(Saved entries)
┌──
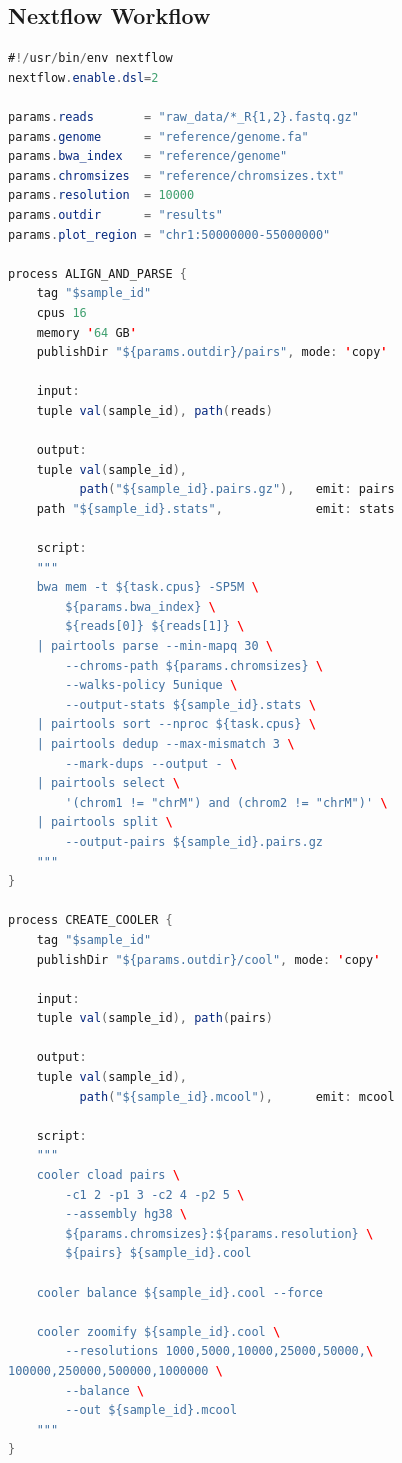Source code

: \subsection{Nextflow Workflow}
\label{subsec:3dgenome:nextflow}

\begin{lstlisting}[language=Java, caption={Nextflow DSL2 workflow for Hi-C analysis.}, label={lst:3dgenome:nextflow}]
#!/usr/bin/env nextflow
nextflow.enable.dsl=2

params.reads       = "raw_data/*_R{1,2}.fastq.gz"
params.genome      = "reference/genome.fa"
params.bwa_index   = "reference/genome"
params.chromsizes  = "reference/chromsizes.txt"
params.resolution  = 10000
params.outdir      = "results"
params.plot_region = "chr1:50000000-55000000"

process ALIGN_AND_PARSE {
    tag "$sample_id"
    cpus 16
    memory '64 GB'
    publishDir "${params.outdir}/pairs", mode: 'copy'

    input:
    tuple val(sample_id), path(reads)

    output:
    tuple val(sample_id),
          path("${sample_id}.pairs.gz"),   emit: pairs
    path "${sample_id}.stats",             emit: stats

    script:
    """
    bwa mem -t ${task.cpus} -SP5M \
        ${params.bwa_index} \
        ${reads[0]} ${reads[1]} \
    | pairtools parse --min-mapq 30 \
        --chroms-path ${params.chromsizes} \
        --walks-policy 5unique \
        --output-stats ${sample_id}.stats \
    | pairtools sort --nproc ${task.cpus} \
    | pairtools dedup --max-mismatch 3 \
        --mark-dups --output - \
    | pairtools select \
        '(chrom1 != "chrM") and (chrom2 != "chrM")' \
    | pairtools split \
        --output-pairs ${sample_id}.pairs.gz
    """
}

process CREATE_COOLER {
    tag "$sample_id"
    publishDir "${params.outdir}/cool", mode: 'copy'

    input:
    tuple val(sample_id), path(pairs)

    output:
    tuple val(sample_id),
          path("${sample_id}.mcool"),      emit: mcool

    script:
    """
    cooler cload pairs \
        -c1 2 -p1 3 -c2 4 -p2 5 \
        --assembly hg38 \
        ${params.chromsizes}:${params.resolution} \
        ${pairs} ${sample_id}.cool

    cooler balance ${sample_id}.cool --force

    cooler zoomify ${sample_id}.cool \
        --resolutions 1000,5000,10000,25000,50000,\
100000,250000,500000,1000000 \
        --balance \
        --out ${sample_id}.mcool
    """
}


\end{lstlisting}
└──
** Try it **
Each line of the records that contains the string "output" must be copied.

** Solution below **
    output:
        --output-stats ${sample_id}.stats \
        --mark-dups --output - \
        --output-pairs ${sample_id}.pairs.gz
    output:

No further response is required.